TARA sungguh penasaran ingin tahu apa saja yang dibicarakan oleh Jacob, Maxwell, dan Sheva. Entah berapa kali dia curi-curi pandang ke meja yang berjarak lebih lima meter dari tempat duduknya itu. Tara juga berusaha keras menajamkan pendengaran. Sayang, ketiganya bicara dengan suara pelan.
Hanya saja, Tara ikut tersentak saat melihat Maxwell berdiri dari tempat duduknya sambil mengucapkan sesuatu. Namun, tindakan Maxwell membuang kartu undangan ke dalam tong sampah adalah yang paling spektakuler. Saat itu, Tara tidak tahu apakah dia harus bersimpati pada Jacob dan Sheva atau sebaliknya.
"Ra, Max itu nyebelin, ya? Dikasih undangan malah dibuang ke tong sampah di depan orangnya. Heran deh, kamu tadi kok bisa ngobrol nyaman sambil ketawa-tawa. Sikapnya ke kakakmu malah jahat banget."
Tara mengalihkan tatapan ke arah Amanda yang ternyata juga mengamati apa yang terjadi. Gadis itu sempat tercenung karena tidak tahu bagaimana harus merespons.
"Kalau aku jadi kakak kamu, mungkin Max udah kutinju. Soalnya nggak sopan gitu orangnya. Meski aku nggak kenal, tapi jadi ikutan kesel," Amanda bersungut-sungut. Perempuan itu mendorong piring berisi bakmi goreng bumbu kari yang masih tersisa.
"Max punya alasan, Mbak. Dia bukan orang jahat," bela Tara.

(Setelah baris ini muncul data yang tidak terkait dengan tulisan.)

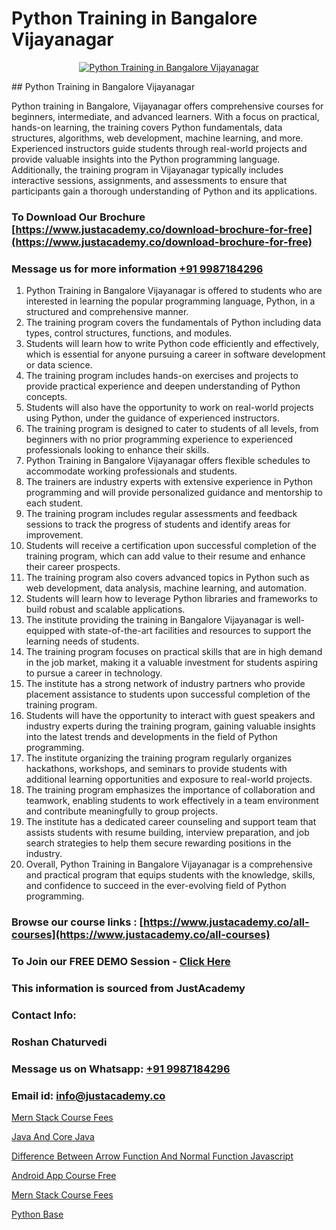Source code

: # Python Training in Bangalore Vijayanagar

<p align="center">
  <a href="https://justacademy.co/course-detail/python-training">
    <img src="https://justacademy.co/storage2/course_image/1709713400_course_image.webp" alt="Python Training in Bangalore Vijayanagar">
  </a>
</p>
## Python Training in Bangalore Vijayanagar

Python training in Bangalore, Vijayanagar offers comprehensive courses for beginners, intermediate, and advanced learners. With a focus on practical, hands-on learning, the training covers Python fundamentals, data structures, algorithms, web development, machine learning, and more. Experienced instructors guide students through real-world projects and provide valuable insights into the Python programming language. Additionally, the training program in Vijayanagar typically includes interactive sessions, assignments, and assessments to ensure that participants gain a thorough understanding of Python and its applications.
### To Download Our Brochure [https://www.justacademy.co/download-brochure-for-free](https://www.justacademy.co/download-brochure-for-free)
### Message us for more information [+91 9987184296](https://api.whatsapp.com/send?phone=919987184296)
1) Python Training in Bangalore Vijayanagar is offered to students who are interested in learning the popular programming language, Python, in a structured and comprehensive manner.
2) The training program covers the fundamentals of Python including data types, control structures, functions, and modules.
3) Students will learn how to write Python code efficiently and effectively, which is essential for anyone pursuing a career in software development or data science.
4) The training program includes hands-on exercises and projects to provide practical experience and deepen understanding of Python concepts.
5) Students will also have the opportunity to work on real-world projects using Python, under the guidance of experienced instructors.
6) The training program is designed to cater to students of all levels, from beginners with no prior programming experience to experienced professionals looking to enhance their skills.
7) Python Training in Bangalore Vijayanagar offers flexible schedules to accommodate working professionals and students.
8) The trainers are industry experts with extensive experience in Python programming and will provide personalized guidance and mentorship to each student.
9) The training program includes regular assessments and feedback sessions to track the progress of students and identify areas for improvement.
10) Students will receive a certification upon successful completion of the training program, which can add value to their resume and enhance their career prospects.
11) The training program also covers advanced topics in Python such as web development, data analysis, machine learning, and automation.
12) Students will learn how to leverage Python libraries and frameworks to build robust and scalable applications.
13) The institute providing the training in Bangalore Vijayanagar is well-equipped with state-of-the-art facilities and resources to support the learning needs of students.
14) The training program focuses on practical skills that are in high demand in the job market, making it a valuable investment for students aspiring to pursue a career in technology.
15) The institute has a strong network of industry partners who provide placement assistance to students upon successful completion of the training program.
16) Students will have the opportunity to interact with guest speakers and industry experts during the training program, gaining valuable insights into the latest trends and developments in the field of Python programming.
17) The institute organizing the training program regularly organizes hackathons, workshops, and seminars to provide students with additional learning opportunities and exposure to real-world projects.
18) The training program emphasizes the importance of collaboration and teamwork, enabling students to work effectively in a team environment and contribute meaningfully to group projects.
19) The institute has a dedicated career counseling and support team that assists students with resume building, interview preparation, and job search strategies to help them secure rewarding positions in the industry.
20) Overall, Python Training in Bangalore Vijayanagar is a comprehensive and practical program that equips students with the knowledge, skills, and confidence to succeed in the ever-evolving field of Python programming.

### Browse our course links : [https://www.justacademy.co/all-courses](https://www.justacademy.co/all-courses) 
### To Join our FREE DEMO Session - [Click Here](https://www.justacademy.co/register-for-course-demo)


### This information is sourced from JustAcademy
### Contact Info:
### Roshan Chaturvedi
### Message us on Whatsapp: [+91 9987184296](https://api.whatsapp.com/send?phone=919987184296)
### Email id: [info@justacademy.co](mailto:info@justacademy.co)
                
[Mern Stack Course Fees](https://www.linkedin.com/pulse/mern-stack-course-fees-justacademy-chennai-uirte/)

[Java And Core Java](https://www.linkedin.com/pulse/java-core-justacademy-mumbai-wq0gc/)

[Difference Between Arrow Function And Normal Function Javascript](https://medium.com/@abhidnya.1068/difference-between-arrow-function-and-normal-function-javascript-9bc63dd7e689)

[Android App Course Free](https://medium.com/@akanshapatil/android-app-course-free-92ef84b88206)

[Mern Stack Course Fees](https://justacademyin.github.io/justacademy/mern-stack-course-fees)

[Python Base](https://justacademyin.github.io/justacademy/python-base)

Amanda tampak terkejut. "Lho, kamu kok belain dia? Kan ngeliat sendiri sikapnya barusan, kan?"
Tara menjawab dengan suara tenang. "Karena Mas Jac sama Mbak Sheva bikin kesalahan fatal. Makanya aku nggak bisa mihak mereka. Tapi aku nggak bisa cerita detailnya." Tara melirik ke arah dua nama yang baru disebutnya. Pasangan itu sedang berbincang serius. Jacob menggeleng berkali-kali. "Udah ah, nggak usah musingin masalah mereka."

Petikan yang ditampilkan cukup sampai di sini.